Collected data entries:

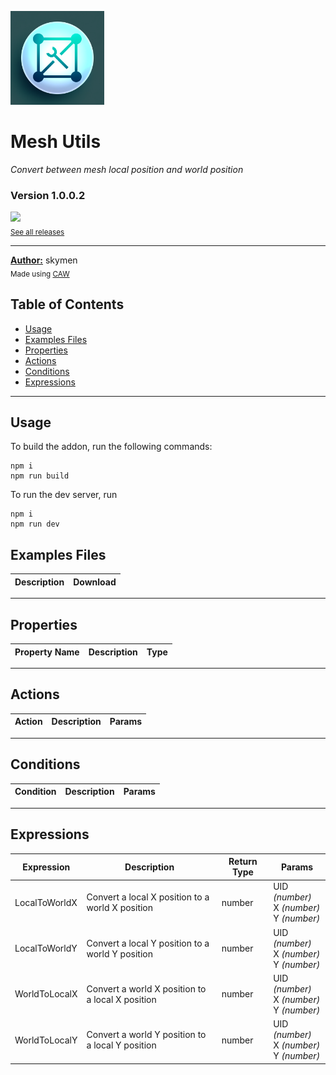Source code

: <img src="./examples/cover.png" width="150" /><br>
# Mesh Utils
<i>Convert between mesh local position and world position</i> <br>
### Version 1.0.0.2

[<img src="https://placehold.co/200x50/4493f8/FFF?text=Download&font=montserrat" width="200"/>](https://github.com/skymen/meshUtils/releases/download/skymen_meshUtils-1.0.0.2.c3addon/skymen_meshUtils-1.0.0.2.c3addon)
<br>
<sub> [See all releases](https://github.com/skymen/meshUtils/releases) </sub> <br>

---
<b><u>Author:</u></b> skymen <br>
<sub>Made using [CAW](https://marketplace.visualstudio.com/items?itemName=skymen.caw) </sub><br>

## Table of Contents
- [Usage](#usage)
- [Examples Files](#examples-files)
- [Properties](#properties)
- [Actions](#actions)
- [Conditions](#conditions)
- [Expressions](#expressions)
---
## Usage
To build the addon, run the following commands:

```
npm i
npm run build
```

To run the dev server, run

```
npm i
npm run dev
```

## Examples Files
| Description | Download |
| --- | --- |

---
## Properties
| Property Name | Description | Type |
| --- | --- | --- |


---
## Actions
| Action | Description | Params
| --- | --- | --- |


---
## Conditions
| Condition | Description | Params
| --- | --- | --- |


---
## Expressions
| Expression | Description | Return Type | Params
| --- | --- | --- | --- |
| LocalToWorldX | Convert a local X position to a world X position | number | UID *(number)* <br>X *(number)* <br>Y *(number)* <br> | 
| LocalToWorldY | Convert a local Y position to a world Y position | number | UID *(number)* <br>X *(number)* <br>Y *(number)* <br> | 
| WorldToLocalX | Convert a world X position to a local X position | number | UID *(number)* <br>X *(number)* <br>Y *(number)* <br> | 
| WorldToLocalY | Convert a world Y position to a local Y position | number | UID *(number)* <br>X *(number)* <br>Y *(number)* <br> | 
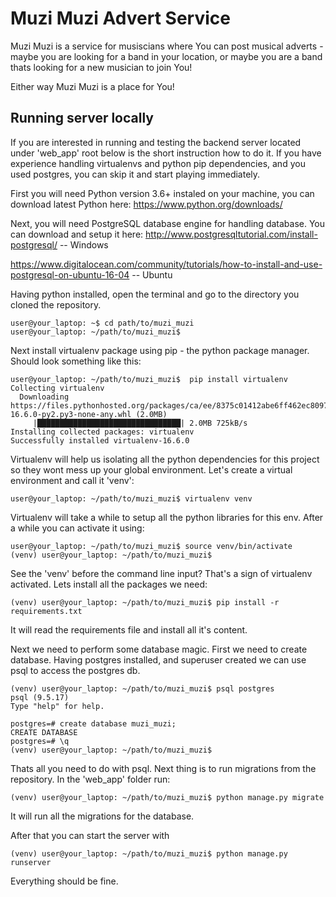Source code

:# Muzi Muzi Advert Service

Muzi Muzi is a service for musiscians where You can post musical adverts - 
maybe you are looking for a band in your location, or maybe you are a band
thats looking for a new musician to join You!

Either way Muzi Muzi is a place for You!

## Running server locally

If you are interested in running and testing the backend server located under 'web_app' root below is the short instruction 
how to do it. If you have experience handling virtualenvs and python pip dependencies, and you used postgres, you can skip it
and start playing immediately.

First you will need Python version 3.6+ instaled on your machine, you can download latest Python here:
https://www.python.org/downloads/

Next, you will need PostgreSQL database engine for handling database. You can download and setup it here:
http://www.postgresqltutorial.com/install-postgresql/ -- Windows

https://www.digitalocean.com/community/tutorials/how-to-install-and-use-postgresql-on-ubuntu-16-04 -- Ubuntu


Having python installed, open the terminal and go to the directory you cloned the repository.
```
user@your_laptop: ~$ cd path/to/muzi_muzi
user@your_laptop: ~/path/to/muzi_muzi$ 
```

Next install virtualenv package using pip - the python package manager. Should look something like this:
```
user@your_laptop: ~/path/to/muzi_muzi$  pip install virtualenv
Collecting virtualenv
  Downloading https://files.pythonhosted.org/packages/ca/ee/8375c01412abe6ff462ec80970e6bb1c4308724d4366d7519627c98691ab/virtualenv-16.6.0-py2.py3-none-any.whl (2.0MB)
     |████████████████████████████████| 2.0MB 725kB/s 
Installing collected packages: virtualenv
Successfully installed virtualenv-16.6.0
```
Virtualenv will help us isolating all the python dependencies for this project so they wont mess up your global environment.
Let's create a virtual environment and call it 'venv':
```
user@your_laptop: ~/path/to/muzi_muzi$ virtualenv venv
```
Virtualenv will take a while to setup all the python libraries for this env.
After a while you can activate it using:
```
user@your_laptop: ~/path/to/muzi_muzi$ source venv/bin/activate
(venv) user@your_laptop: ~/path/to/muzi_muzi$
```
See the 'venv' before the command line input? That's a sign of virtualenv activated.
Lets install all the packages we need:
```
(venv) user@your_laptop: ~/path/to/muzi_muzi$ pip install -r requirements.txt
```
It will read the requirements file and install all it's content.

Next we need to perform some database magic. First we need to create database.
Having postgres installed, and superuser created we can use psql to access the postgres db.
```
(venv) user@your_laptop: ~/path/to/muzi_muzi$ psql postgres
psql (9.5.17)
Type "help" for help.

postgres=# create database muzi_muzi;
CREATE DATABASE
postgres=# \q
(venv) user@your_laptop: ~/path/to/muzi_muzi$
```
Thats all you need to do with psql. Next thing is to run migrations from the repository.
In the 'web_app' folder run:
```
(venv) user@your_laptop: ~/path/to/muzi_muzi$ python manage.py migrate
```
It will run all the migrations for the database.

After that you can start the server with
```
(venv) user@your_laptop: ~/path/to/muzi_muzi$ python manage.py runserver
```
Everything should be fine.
...
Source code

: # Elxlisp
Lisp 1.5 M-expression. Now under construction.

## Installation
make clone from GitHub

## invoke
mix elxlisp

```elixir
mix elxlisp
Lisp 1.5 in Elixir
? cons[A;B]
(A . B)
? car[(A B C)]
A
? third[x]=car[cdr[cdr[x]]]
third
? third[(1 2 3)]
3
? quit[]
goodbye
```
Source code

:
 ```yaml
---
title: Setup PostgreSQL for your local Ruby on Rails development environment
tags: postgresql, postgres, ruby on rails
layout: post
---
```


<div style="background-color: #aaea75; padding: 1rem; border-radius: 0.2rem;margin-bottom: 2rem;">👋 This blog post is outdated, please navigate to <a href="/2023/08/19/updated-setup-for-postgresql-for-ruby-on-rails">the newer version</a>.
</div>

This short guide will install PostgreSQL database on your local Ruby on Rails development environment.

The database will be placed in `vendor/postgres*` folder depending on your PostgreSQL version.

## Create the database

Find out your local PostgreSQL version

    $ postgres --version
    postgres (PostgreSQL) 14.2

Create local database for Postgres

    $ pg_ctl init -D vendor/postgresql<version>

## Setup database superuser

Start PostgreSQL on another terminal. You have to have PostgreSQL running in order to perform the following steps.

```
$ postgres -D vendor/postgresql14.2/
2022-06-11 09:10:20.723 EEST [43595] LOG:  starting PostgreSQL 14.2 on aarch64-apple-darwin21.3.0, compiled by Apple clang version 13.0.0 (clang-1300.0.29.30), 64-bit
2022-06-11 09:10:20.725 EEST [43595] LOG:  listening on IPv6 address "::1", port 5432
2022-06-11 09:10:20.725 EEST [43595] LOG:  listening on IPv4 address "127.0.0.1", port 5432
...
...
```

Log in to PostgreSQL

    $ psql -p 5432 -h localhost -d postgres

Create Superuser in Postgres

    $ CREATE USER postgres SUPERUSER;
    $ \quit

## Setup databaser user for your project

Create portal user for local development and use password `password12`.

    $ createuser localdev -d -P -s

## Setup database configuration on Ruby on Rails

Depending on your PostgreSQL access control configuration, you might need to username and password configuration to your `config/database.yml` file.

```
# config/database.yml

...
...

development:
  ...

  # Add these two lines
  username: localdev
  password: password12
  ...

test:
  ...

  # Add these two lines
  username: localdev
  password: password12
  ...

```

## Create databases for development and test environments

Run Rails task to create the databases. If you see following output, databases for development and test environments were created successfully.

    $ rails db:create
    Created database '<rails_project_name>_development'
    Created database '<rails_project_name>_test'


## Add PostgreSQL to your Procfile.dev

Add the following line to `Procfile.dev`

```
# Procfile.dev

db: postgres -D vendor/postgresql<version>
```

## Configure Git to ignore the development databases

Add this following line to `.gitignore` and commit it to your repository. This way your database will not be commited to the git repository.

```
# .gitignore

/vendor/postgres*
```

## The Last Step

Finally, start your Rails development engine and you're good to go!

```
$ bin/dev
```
...
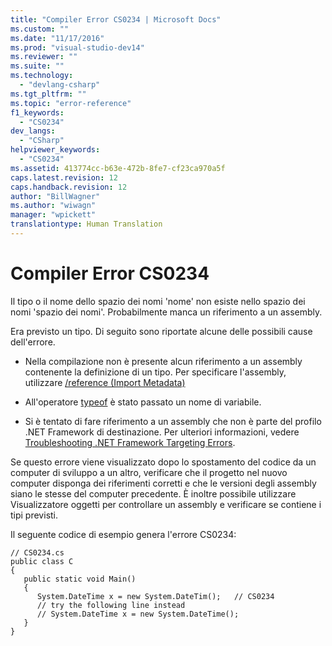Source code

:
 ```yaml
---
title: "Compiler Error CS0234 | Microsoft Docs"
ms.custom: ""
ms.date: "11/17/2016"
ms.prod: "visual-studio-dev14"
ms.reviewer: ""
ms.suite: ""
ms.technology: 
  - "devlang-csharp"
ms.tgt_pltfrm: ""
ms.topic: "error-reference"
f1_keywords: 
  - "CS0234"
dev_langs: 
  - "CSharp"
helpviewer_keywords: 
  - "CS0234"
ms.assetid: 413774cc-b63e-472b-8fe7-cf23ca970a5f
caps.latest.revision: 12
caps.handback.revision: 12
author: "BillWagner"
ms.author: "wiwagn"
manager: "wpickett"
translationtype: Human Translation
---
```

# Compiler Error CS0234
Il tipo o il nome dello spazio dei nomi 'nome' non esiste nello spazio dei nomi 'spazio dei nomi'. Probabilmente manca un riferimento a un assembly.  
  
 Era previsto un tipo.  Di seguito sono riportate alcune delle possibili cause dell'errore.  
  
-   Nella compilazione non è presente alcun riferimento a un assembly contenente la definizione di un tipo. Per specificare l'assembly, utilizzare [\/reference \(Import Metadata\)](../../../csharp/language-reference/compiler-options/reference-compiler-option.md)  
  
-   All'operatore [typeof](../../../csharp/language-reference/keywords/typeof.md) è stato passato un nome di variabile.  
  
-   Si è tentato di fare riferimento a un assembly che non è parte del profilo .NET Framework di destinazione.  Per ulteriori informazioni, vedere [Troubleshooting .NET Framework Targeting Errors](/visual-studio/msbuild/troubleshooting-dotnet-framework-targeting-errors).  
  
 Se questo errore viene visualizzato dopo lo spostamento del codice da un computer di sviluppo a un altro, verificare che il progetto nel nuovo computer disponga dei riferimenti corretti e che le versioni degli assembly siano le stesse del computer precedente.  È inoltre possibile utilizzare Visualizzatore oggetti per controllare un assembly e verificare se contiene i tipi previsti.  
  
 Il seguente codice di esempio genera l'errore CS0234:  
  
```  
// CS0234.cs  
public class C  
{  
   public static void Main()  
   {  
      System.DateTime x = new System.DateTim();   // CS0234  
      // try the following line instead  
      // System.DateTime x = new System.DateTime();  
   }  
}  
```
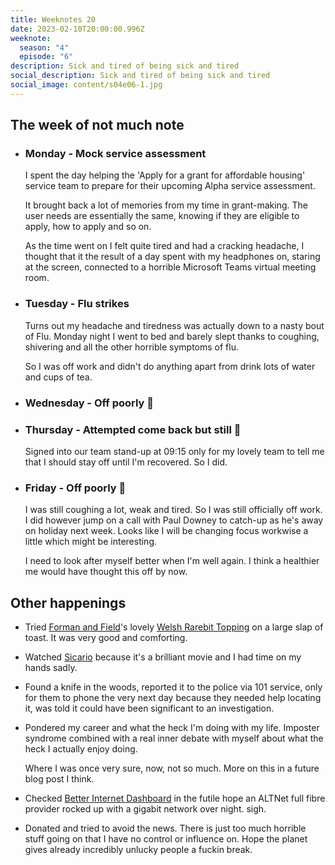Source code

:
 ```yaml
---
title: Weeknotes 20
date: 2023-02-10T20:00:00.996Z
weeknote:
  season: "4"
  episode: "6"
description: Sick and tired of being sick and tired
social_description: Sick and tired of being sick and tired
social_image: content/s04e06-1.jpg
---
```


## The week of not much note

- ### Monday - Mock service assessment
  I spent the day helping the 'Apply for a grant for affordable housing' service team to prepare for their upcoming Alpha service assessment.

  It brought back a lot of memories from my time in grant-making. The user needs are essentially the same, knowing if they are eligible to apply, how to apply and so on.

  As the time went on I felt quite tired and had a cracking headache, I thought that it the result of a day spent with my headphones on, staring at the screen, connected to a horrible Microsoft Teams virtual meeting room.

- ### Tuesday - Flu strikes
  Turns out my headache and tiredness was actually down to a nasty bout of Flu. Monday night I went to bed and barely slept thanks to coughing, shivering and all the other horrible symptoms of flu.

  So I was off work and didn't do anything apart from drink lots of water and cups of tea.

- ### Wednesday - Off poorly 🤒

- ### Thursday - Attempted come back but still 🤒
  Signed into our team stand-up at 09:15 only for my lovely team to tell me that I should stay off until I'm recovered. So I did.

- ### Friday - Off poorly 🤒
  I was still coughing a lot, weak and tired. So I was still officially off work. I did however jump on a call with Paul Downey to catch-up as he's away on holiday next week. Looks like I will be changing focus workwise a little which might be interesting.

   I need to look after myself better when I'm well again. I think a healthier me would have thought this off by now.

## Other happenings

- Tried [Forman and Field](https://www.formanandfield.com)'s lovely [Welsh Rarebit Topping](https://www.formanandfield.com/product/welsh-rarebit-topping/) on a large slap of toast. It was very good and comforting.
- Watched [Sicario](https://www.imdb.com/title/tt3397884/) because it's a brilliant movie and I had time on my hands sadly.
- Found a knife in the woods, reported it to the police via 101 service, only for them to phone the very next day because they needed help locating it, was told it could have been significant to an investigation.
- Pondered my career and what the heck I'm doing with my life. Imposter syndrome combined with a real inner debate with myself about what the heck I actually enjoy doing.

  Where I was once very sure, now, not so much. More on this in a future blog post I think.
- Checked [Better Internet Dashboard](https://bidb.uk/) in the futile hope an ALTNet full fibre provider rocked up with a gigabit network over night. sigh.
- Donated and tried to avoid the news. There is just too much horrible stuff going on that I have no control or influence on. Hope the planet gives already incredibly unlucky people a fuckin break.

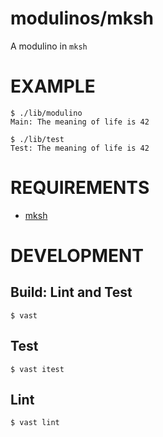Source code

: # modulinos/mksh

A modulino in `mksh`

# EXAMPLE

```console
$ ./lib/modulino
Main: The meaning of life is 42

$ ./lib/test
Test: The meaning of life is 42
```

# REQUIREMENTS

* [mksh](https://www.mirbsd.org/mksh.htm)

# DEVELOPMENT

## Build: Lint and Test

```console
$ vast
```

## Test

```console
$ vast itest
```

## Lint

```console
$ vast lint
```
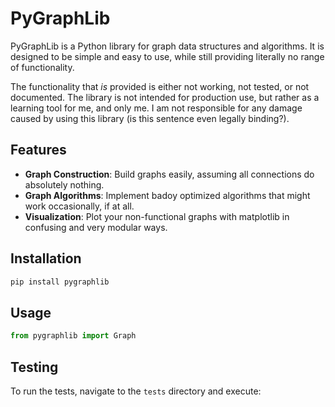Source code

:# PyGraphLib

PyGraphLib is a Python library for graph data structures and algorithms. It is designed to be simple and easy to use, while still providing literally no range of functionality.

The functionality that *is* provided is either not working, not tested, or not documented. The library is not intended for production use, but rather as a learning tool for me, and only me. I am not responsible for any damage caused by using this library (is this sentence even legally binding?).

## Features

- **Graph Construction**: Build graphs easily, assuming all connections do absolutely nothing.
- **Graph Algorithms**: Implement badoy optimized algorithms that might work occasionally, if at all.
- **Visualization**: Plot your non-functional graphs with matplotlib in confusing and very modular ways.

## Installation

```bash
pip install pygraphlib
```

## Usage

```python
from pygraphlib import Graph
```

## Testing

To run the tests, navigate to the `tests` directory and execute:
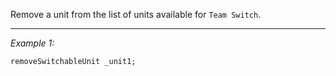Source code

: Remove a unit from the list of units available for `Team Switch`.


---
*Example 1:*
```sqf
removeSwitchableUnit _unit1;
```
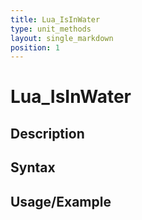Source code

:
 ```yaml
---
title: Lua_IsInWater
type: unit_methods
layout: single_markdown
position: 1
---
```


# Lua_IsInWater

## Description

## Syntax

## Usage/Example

Directions for this task: Wherever the word "title" occurs in the data, copy that whole line.

Task answer:
title: Setup PostgreSQL for your local Ruby on Rails development environment
title: "Compiler Error CS0234 | Microsoft Docs"
title: Weeknotes 20
- Watched [Sicario](https://www.imdb.com/title/tt3397884/) because it's a brilliant movie and I had time on my hands sadly.
title: Lua_IsInWater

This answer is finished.